— Exercise directions —
Every entry has to be output exactly, with none skipped.

— Material for this task —
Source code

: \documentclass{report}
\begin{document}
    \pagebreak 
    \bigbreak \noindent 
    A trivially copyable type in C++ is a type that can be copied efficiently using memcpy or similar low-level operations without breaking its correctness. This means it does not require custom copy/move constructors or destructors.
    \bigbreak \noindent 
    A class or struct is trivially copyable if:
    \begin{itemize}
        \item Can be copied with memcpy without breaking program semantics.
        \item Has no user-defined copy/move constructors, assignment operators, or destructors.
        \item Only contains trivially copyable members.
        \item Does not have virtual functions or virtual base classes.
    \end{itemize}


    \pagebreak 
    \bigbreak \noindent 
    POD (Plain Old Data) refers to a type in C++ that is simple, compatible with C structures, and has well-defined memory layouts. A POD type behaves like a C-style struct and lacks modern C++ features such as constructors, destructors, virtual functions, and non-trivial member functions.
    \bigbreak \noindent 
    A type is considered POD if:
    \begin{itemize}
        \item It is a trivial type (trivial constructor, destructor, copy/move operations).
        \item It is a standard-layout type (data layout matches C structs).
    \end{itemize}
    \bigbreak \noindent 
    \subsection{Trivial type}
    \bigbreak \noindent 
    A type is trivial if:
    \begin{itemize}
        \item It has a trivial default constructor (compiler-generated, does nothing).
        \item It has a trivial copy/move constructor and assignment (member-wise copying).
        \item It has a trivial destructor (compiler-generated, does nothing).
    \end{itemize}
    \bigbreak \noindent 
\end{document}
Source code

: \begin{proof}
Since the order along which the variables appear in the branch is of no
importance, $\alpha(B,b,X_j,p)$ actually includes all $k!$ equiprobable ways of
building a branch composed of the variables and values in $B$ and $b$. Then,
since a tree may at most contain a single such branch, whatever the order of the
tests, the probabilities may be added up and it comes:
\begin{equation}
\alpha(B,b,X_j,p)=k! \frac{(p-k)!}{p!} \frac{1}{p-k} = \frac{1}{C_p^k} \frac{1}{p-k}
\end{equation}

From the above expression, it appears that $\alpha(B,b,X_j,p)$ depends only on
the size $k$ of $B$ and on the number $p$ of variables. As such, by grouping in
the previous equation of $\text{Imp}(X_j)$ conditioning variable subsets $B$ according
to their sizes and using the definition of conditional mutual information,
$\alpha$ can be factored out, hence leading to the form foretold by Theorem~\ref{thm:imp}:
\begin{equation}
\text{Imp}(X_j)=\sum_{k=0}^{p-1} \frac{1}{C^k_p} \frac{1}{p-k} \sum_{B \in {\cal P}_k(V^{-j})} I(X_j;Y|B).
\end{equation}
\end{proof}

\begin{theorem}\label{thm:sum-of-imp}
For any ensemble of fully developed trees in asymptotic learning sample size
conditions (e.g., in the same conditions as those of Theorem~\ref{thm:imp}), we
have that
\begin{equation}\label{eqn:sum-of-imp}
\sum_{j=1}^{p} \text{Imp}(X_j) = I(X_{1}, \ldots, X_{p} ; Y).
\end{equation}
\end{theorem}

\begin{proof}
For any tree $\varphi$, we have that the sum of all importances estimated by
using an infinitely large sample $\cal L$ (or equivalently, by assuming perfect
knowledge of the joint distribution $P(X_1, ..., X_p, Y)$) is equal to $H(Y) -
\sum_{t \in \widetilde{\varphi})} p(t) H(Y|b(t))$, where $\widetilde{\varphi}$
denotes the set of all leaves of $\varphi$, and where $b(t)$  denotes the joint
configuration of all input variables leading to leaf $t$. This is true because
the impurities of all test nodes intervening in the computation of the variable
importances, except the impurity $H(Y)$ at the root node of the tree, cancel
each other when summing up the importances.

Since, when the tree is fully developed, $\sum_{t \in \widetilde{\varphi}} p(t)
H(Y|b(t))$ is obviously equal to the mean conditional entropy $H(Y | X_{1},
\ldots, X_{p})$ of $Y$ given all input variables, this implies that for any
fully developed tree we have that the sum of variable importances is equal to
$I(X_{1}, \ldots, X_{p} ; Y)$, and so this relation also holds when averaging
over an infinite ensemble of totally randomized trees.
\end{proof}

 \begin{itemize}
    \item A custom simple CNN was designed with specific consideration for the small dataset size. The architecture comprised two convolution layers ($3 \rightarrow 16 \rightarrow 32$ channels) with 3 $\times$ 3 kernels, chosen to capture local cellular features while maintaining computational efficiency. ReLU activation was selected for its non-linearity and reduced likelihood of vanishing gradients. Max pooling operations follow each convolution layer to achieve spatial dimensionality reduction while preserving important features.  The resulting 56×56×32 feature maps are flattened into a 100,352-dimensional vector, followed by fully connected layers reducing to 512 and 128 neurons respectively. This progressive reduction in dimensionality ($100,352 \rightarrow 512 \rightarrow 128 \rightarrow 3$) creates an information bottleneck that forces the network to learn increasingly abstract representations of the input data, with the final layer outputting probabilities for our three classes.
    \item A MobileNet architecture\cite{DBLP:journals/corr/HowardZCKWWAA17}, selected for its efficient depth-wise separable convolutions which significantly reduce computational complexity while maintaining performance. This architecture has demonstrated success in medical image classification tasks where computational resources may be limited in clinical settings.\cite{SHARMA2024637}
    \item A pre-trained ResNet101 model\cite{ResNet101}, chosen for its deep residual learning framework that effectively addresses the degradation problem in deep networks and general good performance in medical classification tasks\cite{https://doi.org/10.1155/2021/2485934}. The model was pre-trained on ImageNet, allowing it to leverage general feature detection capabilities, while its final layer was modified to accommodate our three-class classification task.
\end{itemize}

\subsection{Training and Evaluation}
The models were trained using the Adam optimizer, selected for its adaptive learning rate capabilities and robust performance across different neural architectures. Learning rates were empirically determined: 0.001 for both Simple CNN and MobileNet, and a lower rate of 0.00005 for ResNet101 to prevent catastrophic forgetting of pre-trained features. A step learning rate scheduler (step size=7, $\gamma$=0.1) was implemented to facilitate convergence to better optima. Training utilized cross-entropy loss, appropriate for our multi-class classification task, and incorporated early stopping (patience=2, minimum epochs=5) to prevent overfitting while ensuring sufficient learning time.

— Exercise result —
Source code

: \documentclass{report}
\begin{document}
    \pagebreak 
    \bigbreak \noindent 
    A trivially copyable type in C++ is a type that can be copied efficiently using memcpy or similar low-level operations without breaking its correctness. This means it does not require custom copy/move constructors or destructors.
    \bigbreak \noindent 
    A class or struct is trivially copyable if:
    \begin{itemize}
        \item Can be copied with memcpy without breaking program semantics.
        \item Has no user-defined copy/move constructors, assignment operators, or destructors.
        \item Only contains trivially copyable members.
        \item Does not have virtual functions or virtual base classes.
    \end{itemize}


    \pagebreak 
    \bigbreak \noindent 
    POD (Plain Old Data) refers to a type in C++ that is simple, compatible with C structures, and has well-defined memory layouts. A POD type behaves like a C-style struct and lacks modern C++ features such as constructors, destructors, virtual functions, and non-trivial member functions.
    \bigbreak \noindent 
    A type is considered POD if:
    \begin{itemize}
        \item It is a trivial type (trivial constructor, destructor, copy/move operations).
        \item It is a standard-layout type (data layout matches C structs).
    \end{itemize}
    \bigbreak \noindent 
    \subsection{Trivial type}
    \bigbreak \noindent 
    A type is trivial if:
    \begin{itemize}
        \item It has a trivial default constructor (compiler-generated, does nothing).
        \item It has a trivial copy/move constructor and assignment (member-wise copying).
        \item It has a trivial destructor (compiler-generated, does nothing).
    \end{itemize}
    \bigbreak \noindent 
\end{document}
Source code

: \begin{proof}
Since the order along which the variables appear in the branch is of no
importance, $\alpha(B,b,X_j,p)$ actually includes all $k!$ equiprobable ways of
building a branch composed of the variables and values in $B$ and $b$. Then,
since a tree may at most contain a single such branch, whatever the order of the
tests, the probabilities may be added up and it comes:
\begin{equation}
\alpha(B,b,X_j,p)=k! \frac{(p-k)!}{p!} \frac{1}{p-k} = \frac{1}{C_p^k} \frac{1}{p-k}
\end{equation}

From the above expression, it appears that $\alpha(B,b,X_j,p)$ depends only on
the size $k$ of $B$ and on the number $p$ of variables. As such, by grouping in
the previous equation of $\text{Imp}(X_j)$ conditioning variable subsets $B$ according
to their sizes and using the definition of conditional mutual information,
$\alpha$ can be factored out, hence leading to the form foretold by Theorem~\ref{thm:imp}:
\begin{equation}
\text{Imp}(X_j)=\sum_{k=0}^{p-1} \frac{1}{C^k_p} \frac{1}{p-k} \sum_{B \in {\cal P}_k(V^{-j})} I(X_j;Y|B).
\end{equation}
\end{proof}

\begin{theorem}\label{thm:sum-of-imp}
For any ensemble of fully developed trees in asymptotic learning sample size
conditions (e.g., in the same conditions as those of Theorem~\ref{thm:imp}), we
have that
\begin{equation}\label{eqn:sum-of-imp}
\sum_{j=1}^{p} \text{Imp}(X_j) = I(X_{1}, \ldots, X_{p} ; Y).
\end{equation}
\end{theorem}

\begin{proof}
For any tree $\varphi$, we have that the sum of all importances estimated by
using an infinitely large sample $\cal L$ (or equivalently, by assuming perfect
knowledge of the joint distribution $P(X_1, ..., X_p, Y)$) is equal to $H(Y) -
\sum_{t \in \widetilde{\varphi})} p(t) H(Y|b(t))$, where $\widetilde{\varphi}$
denotes the set of all leaves of $\varphi$, and where $b(t)$  denotes the joint
configuration of all input variables leading to leaf $t$. This is true because
the impurities of all test nodes intervening in the computation of the variable
importances, except the impurity $H(Y)$ at the root node of the tree, cancel
each other when summing up the importances.

Since, when the tree is fully developed, $\sum_{t \in \widetilde{\varphi}} p(t)
H(Y|b(t))$ is obviously equal to the mean conditional entropy $H(Y | X_{1},
\ldots, X_{p})$ of $Y$ given all input variables, this implies that for any
fully developed tree we have that the sum of variable importances is equal to
$I(X_{1}, \ldots, X_{p} ; Y)$, and so this relation also holds when averaging
over an infinite ensemble of totally randomized trees.
\end{proof}

 \begin{itemize}
    \item A custom simple CNN was designed with specific consideration for the small dataset size. The architecture comprised two convolution layers ($3 \rightarrow 16 \rightarrow 32$ channels) with 3 $\times$ 3 kernels, chosen to capture local cellular features while maintaining computational efficiency. ReLU activation was selected for its non-linearity and reduced likelihood of vanishing gradients. Max pooling operations follow each convolution layer to achieve spatial dimensionality reduction while preserving important features.  The resulting 56×56×32 feature maps are flattened into a 100,352-dimensional vector, followed by fully connected layers reducing to 512 and 128 neurons respectively. This progressive reduction in dimensionality ($100,352 \rightarrow 512 \rightarrow 128 \rightarrow 3$) creates an information bottleneck that forces the network to learn increasingly abstract representations of the input data, with the final layer outputting probabilities for our three classes.
    \item A MobileNet architecture\cite{DBLP:journals/corr/HowardZCKWWAA17}, selected for its efficient depth-wise separable convolutions which significantly reduce computational complexity while maintaining performance. This architecture has demonstrated success in medical image classification tasks where computational resources may be limited in clinical settings.\cite{SHARMA2024637}
    \item A pre-trained ResNet101 model\cite{ResNet101}, chosen for its deep residual learning framework that effectively addresses the degradation problem in deep networks and general good performance in medical classification tasks\cite{https://doi.org/10.1155/2021/2485934}. The model was pre-trained on ImageNet, allowing it to leverage general feature detection capabilities, while its final layer was modified to accommodate our three-class classification task.
\end{itemize}

\subsection{Training and Evaluation}
The models were trained using the Adam optimizer, selected for its adaptive learning rate capabilities and robust performance across different neural architectures. Learning rates were empirically determined: 0.001 for both Simple CNN and MobileNet, and a lower rate of 0.00005 for ResNet101 to prevent catastrophic forgetting of pre-trained features. A step learning rate scheduler (step size=7, $\gamma$=0.1) was implemented to facilitate convergence to better optima. Training utilized cross-entropy loss, appropriate for our multi-class classification task, and incorporated early stopping (patience=2, minimum epochs=5) to prevent overfitting while ensuring sufficient learning time.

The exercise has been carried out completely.